This looks much better, but let's do a sanity check. The Nobel Prize in Physics:

- Has been awarded 111 times between 1901 and 2017
- to 207 Nobel Laureates (206 distinct individuals)
- *John Bardeen* is the only Nobel Laureate who has been awarded the Nobel Prize twice in 1956 and 1972

In [None]:
assert(len(physics_laureates.dropna().Year.unique() == 111))
assert(np.array_equal(physics_laureates.Year.unique(), np.array(range(1901, 2018))))
assert(len(physics_laureates.dropna().Laureate == 207))
assert(len(physics_laureates.loc[physics_laureates.Laureate == 'John Bardeen'] == 2))
assert(np.array_equal(physics_laureates.loc[physics_laureates.Laureate == 'John Bardeen'].Year,
                      [1956, 1972]))
assert(len(physics_laureates.dropna().Laureate.unique() == 206))

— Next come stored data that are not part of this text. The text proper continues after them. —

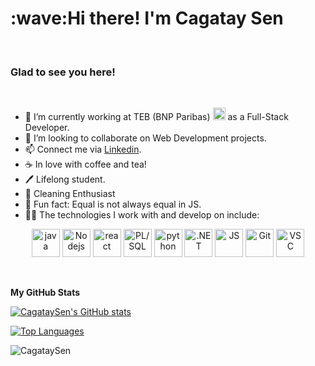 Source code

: <h1 align="left" id="macropower-title">:wave:Hi there! I'm Cagatay Sen</h1><br />
<h3 align="left"> Glad to see you here!</h3>  <br />


- 🌱 I’m currently working at TEB (BNP Paribas) <img src="https://www.vectorlogo.zone/logos/bnpparibas/bnpparibas-icon.svg" alt="BNP Paribas" width="20" height="20"/> as a Full-Stack Developer.  
- 👯 I’m looking to collaborate on Web Development projects.
- 📫 Connect me via <a href="https://www.linkedin.com/in/cagataysen/" title="Cagatay Sen's linkedin profile">Linkedin</a>.
- ☕ In love with coffee and tea!
- 🖊️ Lifelong student.
- 🧽 Cleaning Enthusiast
- 👾 Fun fact: Equal is not always equal in JS.
- 🧑‍💻 The technologies I work with and develop on include:

<p align="center">
      <img src="https://www.vectorlogo.zone/logos/java/java-icon.svg" alt="java" width="45" height="45"/>     
      <img src="https://www.vectorlogo.zone/logos/nodejs/nodejs-icon.svg" alt="Nodejs" width="45" height="45"/>      
      <img src="https://www.vectorlogo.zone/logos/reactjs/reactjs-icon.svg" alt="react" width="45" height="45"/>      
      <img src="https://www.vectorlogo.zone/logos/oracle/oracle-icon.svg" alt="PL/SQL" width="45" height="45"/>
      <img src="https://www.vectorlogo.zone/logos/python/python-icon.svg" alt="python" width="45" height="45"/>
      <img src="https://www.vectorlogo.zone/logos/dotnet/dotnet-icon.svg" alt=".NET" width="45" height="45"/>
      <img src="https://www.vectorlogo.zone/logos/javascript/javascript-icon.svg" alt="JS" width="45" height="45"/>
      <img src="https://www.vectorlogo.zone/logos/git-scm/git-scm-icon.svg" alt="Git" width="45" height="45"/>
      <img src="https://www.vectorlogo.zone/logos/visualstudio_code/visualstudio_code-icon.svg" alt="VSC" width="45" height="45"/>

</p>

<br />

<b>My GitHub Stats</b>

<a href="http://www.github.com/cagataysen"><img src="https://github-readme-stats.vercel.app/api?username=cagataysen&show_icons=true&hide=&count_private=true&title_color=0891b2&text_color=ffffff&icon_color=0891b2&bg_color=1c1917&hide_border=true&show_icons=true" alt="CagataySen's GitHub stats" /></a>

<a href="https://github.com/cagataysen" align="left"><img src="https://github-readme-stats.vercel.app/api/top-langs/?username=cagataysen&langs_count=10&title_color=0891b2&text_color=ffffff&icon_color=0891b2&bg_color=1c1917&hide_border=true&locale=en&custom_title=Top%20%Languages" alt="Top Languages" /></a>

<p align="left"> <img src="https://komarev.com/ghpvc/?username=cagataysen&color=green" alt="CagataySen" /> </p>

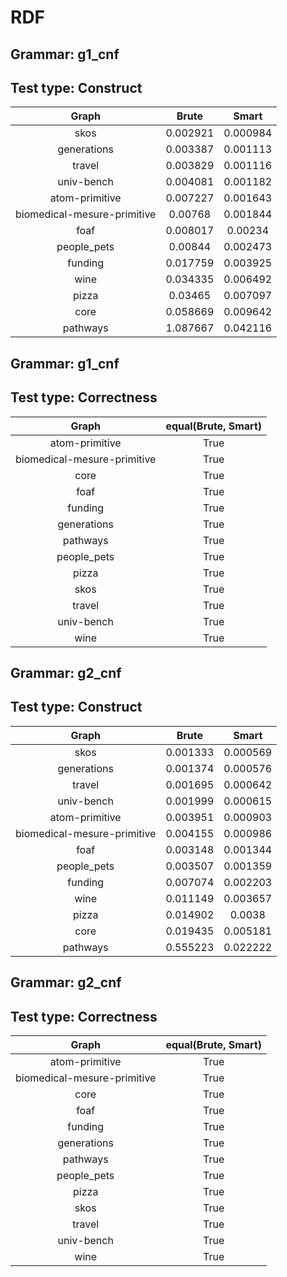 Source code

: # RDF

## Grammar: g1_cnf
## Test type: Construct

| Graph | Brute | Smart |
|:-----:|:-----:|:-----:|
| skos | 0.002921 | 0.000984 |
| generations | 0.003387 | 0.001113 |
| travel | 0.003829 | 0.001116 |
| univ-bench | 0.004081 | 0.001182 |
| atom-primitive | 0.007227 | 0.001643 |
| biomedical-mesure-primitive | 0.00768 | 0.001844 |
| foaf | 0.008017 | 0.00234 |
| people_pets | 0.00844 | 0.002473 |
| funding | 0.017759 | 0.003925 |
| wine | 0.034335 | 0.006492 |
| pizza | 0.03465 | 0.007097 |
| core | 0.058669 | 0.009642 |
| pathways | 1.087667 | 0.042116 |

## Grammar: g1_cnf
## Test type: Correctness

| Graph | equal(Brute, Smart) |
|:-----:|:-------------------:|
| atom-primitive | True |
| biomedical-mesure-primitive | True |
| core | True |
| foaf | True |
| funding | True |
| generations | True |
| pathways | True |
| people_pets | True |
| pizza | True |
| skos | True |
| travel | True |
| univ-bench | True |
| wine | True |

## Grammar: g2_cnf
## Test type: Construct

| Graph | Brute | Smart |
|:-----:|:-----:|:-----:|
| skos | 0.001333 | 0.000569 |
| generations | 0.001374 | 0.000576 |
| travel | 0.001695 | 0.000642 |
| univ-bench | 0.001999 | 0.000615 |
| atom-primitive | 0.003951 | 0.000903 |
| biomedical-mesure-primitive | 0.004155 | 0.000986 |
| foaf | 0.003148 | 0.001344 |
| people_pets | 0.003507 | 0.001359 |
| funding | 0.007074 | 0.002203 |
| wine | 0.011149 | 0.003657 |
| pizza | 0.014902 | 0.0038 |
| core | 0.019435 | 0.005181 |
| pathways | 0.555223 | 0.022222 |

## Grammar: g2_cnf
## Test type: Correctness

| Graph | equal(Brute, Smart) |
|:-----:|:-------------------:|
| atom-primitive | True |
| biomedical-mesure-primitive | True |
| core | True |
| foaf | True |
| funding | True |
| generations | True |
| pathways | True |
| people_pets | True |
| pizza | True |
| skos | True |
| travel | True |
| univ-bench | True |
| wine | True |
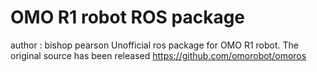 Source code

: # OMO R1 robot ROS package
author : bishop pearson
Unofficial ros package for OMO R1 robot. The original source has been released https://github.com/omorobot/omoros  
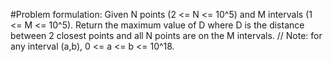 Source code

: #Problem formulation: 
Given N points (2 <= N <= 10^5) and M intervals (1 <= M <= 10^5). Return the maximum value of D where D is the distance between 2 closest points and all N points are on the M intervals.
    // Note: for any interval (a,b), 0 <= a <= b <= 10^18.
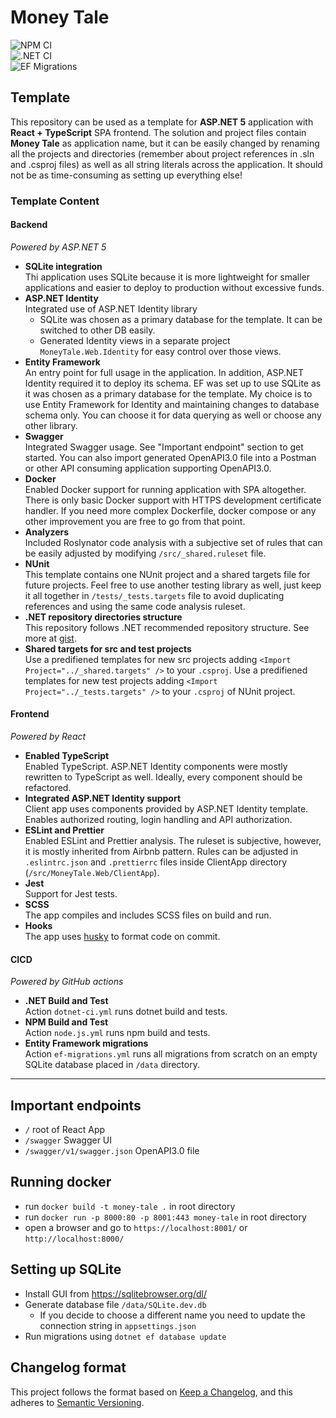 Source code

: # Money Tale

![NPM CI](https://github.com/AyronK/money-tale/workflows/NPM%20CI/badge.svg?branch=main)  
![.NET CI](https://github.com/AyronK/money-tale/workflows/.NET%20CI/badge.svg?branch=main)  
![EF Migrations](https://github.com/AyronK/money-tale/workflows/EF%20Migrations/badge.svg?branch=main)

## Template
This repository can be used as a template for **ASP.NET 5** application with **React + TypeScript** SPA frontend. The solution and project files contain **Money Tale** as application name, but it can be easily changed by renaming all the projects and directories (remember about project references in .sln and .csproj files) as well as all string literals across the application. It should not be as time-consuming as setting up everything else!

### Template Content

#### Backend  
_Powered by ASP.NET 5_  
   - **SQLite integration**  
     Thi application uses SQLite because it is more lightweight for smaller applications and easier to deploy to production without excessive funds.  
   - **ASP.NET Identity**  
     Integrated use of ASP.NET Identity library  
        - SQLite was chosen as a primary database for the template. It can be switched to other DB easily.  
        - Generated Identity views in a separate project `MoneyTale.Web.Identity` for easy control over those views.  
   - **Entity Framework**  
     An entry point for full usage in the application. In addition, ASP.NET Identity required it to deploy its schema. EF was set up to use SQLite as it was chosen as a primary database for the template. My choice is to use Entity Framework for Identity and maintaining changes to database schema only. You can choose it for data querying as well or choose any other library.  
   - **Swagger**  
     Integrated Swagger usage. See "Important endpoint" section to get started. You can also import generated OpenAPI3.0 file into a Postman or other API consuming application supporting OpenAPI3.0.
   - **Docker**  
     Enabled Docker support for running application with SPA altogether. There is only basic Docker support with HTTPS development certificate handler. If you need more complex Dockerfile, docker compose or any other improvement you are free to go from that point.  
   - **Analyzers**  
     Included Roslynator code analysis with a subjective set of rules that can be easily adjusted by modifying `/src/_shared.ruleset` file.  
   - **NUnit**  
     This template contains one NUnit project and a shared targets file for future projects. Feel free to use another testing library as well, just keep it all together in `/tests/_tests.targets` file to avoid duplicating references and using the same code analysis ruleset.  
   - **.NET repository directories structure**  
     This repository follows .NET recommended repository structure. See more at [gist](https://gist.github.com/davidfowl/ed7564297c61fe9ab814).  
   - **Shared targets for src and test projects**  
     Use a predifiened templates for new src projects adding `<Import Project="../_shared.targets" />` to your `.csproj`.
     Use a predifiened templates for new test projects adding `<Import Project="../_tests.targets" />` to your `.csproj` of NUnit project.  
     
   
#### Frontend
_Powered by React_     
   - **Enabled TypeScript**  
     Enabled TypeScript. ASP.NET Identity components were mostly rewritten to TypeScript as well. Ideally, every component should be refactored.    
   - **Integrated ASP.NET Identity support**    
     Client app uses components provided by ASP.NET Identity template. Enables authorized routing, login handling and API authorization.  
   - **ESLint and Prettier**  
     Enabled ESLint and Prettier analysis. The ruleset is subjective, however, it is mostly inherited from Airbnb pattern. Rules can be adjusted in `.eslintrc.json` and `.prettierrc` files inside ClientApp directory (`/src/MoneyTale.Web/ClientApp`).
   - **Jest**  
     Support for Jest tests.  
   - **SCSS**  
     The app compiles and includes SCSS files on build and run.  
   - **Hooks**  
     The app uses [husky](https://github.com/typicode/husky#readme) to format code on commit.  
     
#### CICD
_Powered by GitHub actions_  
   - **.NET Build and Test**  
     Action `dotnet-ci.yml` runs dotnet build and tests.  
   - **NPM Build and Test**  
     Action `node.js.yml` runs npm build and tests.  
   - **Entity Framework migrations**  
     Action `ef-migrations.yml` runs all migrations from scratch on an empty SQLite database placed in `/data` directory.  

_____

## Important endpoints  
- `/` root of React App
- `/swagger` Swagger UI
- `/swagger/v1/swagger.json` OpenAPI3.0 file

## Running docker  
- run `docker build -t money-tale .` in root directory
- run `docker run -p 8000:80 -p 8001:443 money-tale` in root directory
- open a browser and go to `https://localhost:8001/` or `http://localhost:8000/`

## Setting up SQLite  
- Install GUI from https://sqlitebrowser.org/dl/
- Generate database file `/data/SQLite.dev.db`
  - If you decide to choose a different name you need to update the connection string in `appsettings.json`
- Run migrations using `dotnet ef database update`

## Changelog format
This project follows the format based on [Keep a Changelog](https://keepachangelog.com/en/1.0.0/),
and this adheres to [Semantic Versioning](https://semver.org/spec/v2.0.0.html).
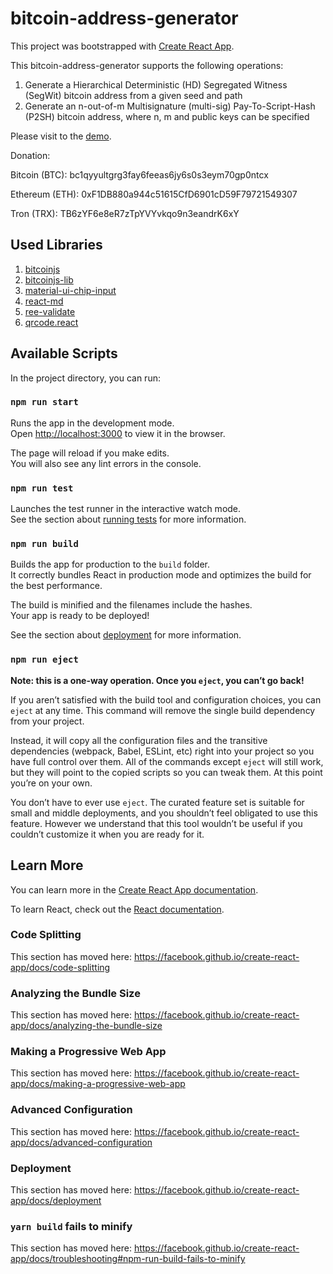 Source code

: # bitcoin-address-generator
This project was bootstrapped with [Create React App](https://github.com/facebook/create-react-app).

This bitcoin-address-generator supports the following operations:

1. Generate a Hierarchical Deterministic (HD) Segregated Witness (SegWit) bitcoin address from a given seed and path
2. Generate an n-out-of-m Multisignature (multi-sig) Pay-To-Script-Hash (P2SH) bitcoin address, where n, m and public keys can be specified

Please visit to the [demo](https://mattopolitan.github.io/bitcoin-address-generator/).

Donation: 

Bitcoin (BTC): bc1qyyultgrg3fay6feeas6jy6s0s3eym70gp0ntcx

Ethereum (ETH): 0xF1DB880a944c51615CfD6901cD59F79721549307

Tron (TRX): TB6zYF6e8eR7zTpYVYvkqo9n3eandrK6xY

## Used Libraries 
1. [bitcoinjs](https://github.com/bitcoinjs)
2. [bitcoinjs-lib](https://github.com/bitcoinjs/bitcoinjs-lib)
3. [material-ui-chip-input](https://github.com/TeamWertarbyte/material-ui-chip-input)
4. [react-md](https://react-md.dev/)
5. [ree-validate](https://github.com/moeen-basra/ree-validate)
6. [qrcode.react](https://github.com/zpao/qrcode.react)

## Available Scripts

In the project directory, you can run:

### `npm run start`

Runs the app in the development mode.<br />
Open [http://localhost:3000](http://localhost:3000) to view it in the browser.

The page will reload if you make edits.<br />
You will also see any lint errors in the console.

### `npm run test`

Launches the test runner in the interactive watch mode.<br />
See the section about [running tests](https://facebook.github.io/create-react-app/docs/running-tests) for more information.

### `npm run build`

Builds the app for production to the `build` folder.<br />
It correctly bundles React in production mode and optimizes the build for the best performance.

The build is minified and the filenames include the hashes.<br />
Your app is ready to be deployed!

See the section about [deployment](https://facebook.github.io/create-react-app/docs/deployment) for more information.

### `npm run eject`

**Note: this is a one-way operation. Once you `eject`, you can’t go back!**

If you aren’t satisfied with the build tool and configuration choices, you can `eject` at any time. This command will remove the single build dependency from your project.

Instead, it will copy all the configuration files and the transitive dependencies (webpack, Babel, ESLint, etc) right into your project so you have full control over them. All of the commands except `eject` will still work, but they will point to the copied scripts so you can tweak them. At this point you’re on your own.

You don’t have to ever use `eject`. The curated feature set is suitable for small and middle deployments, and you shouldn’t feel obligated to use this feature. However we understand that this tool wouldn’t be useful if you couldn’t customize it when you are ready for it.

## Learn More

You can learn more in the [Create React App documentation](https://facebook.github.io/create-react-app/docs/getting-started).

To learn React, check out the [React documentation](https://reactjs.org/).

### Code Splitting

This section has moved here: https://facebook.github.io/create-react-app/docs/code-splitting

### Analyzing the Bundle Size

This section has moved here: https://facebook.github.io/create-react-app/docs/analyzing-the-bundle-size

### Making a Progressive Web App

This section has moved here: https://facebook.github.io/create-react-app/docs/making-a-progressive-web-app

### Advanced Configuration

This section has moved here: https://facebook.github.io/create-react-app/docs/advanced-configuration

### Deployment

This section has moved here: https://facebook.github.io/create-react-app/docs/deployment

### `yarn build` fails to minify

This section has moved here: https://facebook.github.io/create-react-app/docs/troubleshooting#npm-run-build-fails-to-minify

It looks good so let's write the data to a csv file for later use.

In [None]:
physics_laureates.to_csv('../data/raw/nobel-physics-prize-laureates.csv', index=False)

## Scraping the Nobel Chemistry Laureates

Let's use the functions we created above, but this time for the chemistry laureates.

In [None]:
chemistry_laureates = get_nobel_laureates(title='List of Nobel laureates in Chemistry', oldid=860639110)
chemistry_laureates.head(30)

In [None]:
NUM_URLS = 186
chemistry_laureates = clean_laureates_dataframe(chemistry_laureates, urls_progress_bar(NUM_URLS))

In [None]:
with pd.option_context('display.max_rows', 200, 'display.max_colwidth', 500):
    display(chemistry_laureates)

This looks good, but let's do a sanity check. The Nobel Prize in Chemistry:

- Has been awarded 109 times between 1901 and 2017
- to 178 Nobel Laureates (177 distinct individuals)
- Frederick Sanger is the only Nobel Laureate who has been awarded the Nobel Prize in Chemistry twice, in 1958 and 1980

In [None]:
assert(len(chemistry_laureates.dropna().Year.unique() == 109))
assert(np.array_equal(chemistry_laureates.Year.unique(), np.array(range(1901, 2018))))
assert(len(chemistry_laureates.dropna().Laureate == 178))
assert(len(chemistry_laureates.loc[chemistry_laureates.Laureate == 'Frederick Sanger'] == 2))
assert(np.array_equal(chemistry_laureates.loc[chemistry_laureates.Laureate == 'Frederick Sanger'].Year,
                      [1958, 1980]))
assert(len(chemistry_laureates.dropna().Laureate.unique() == 177))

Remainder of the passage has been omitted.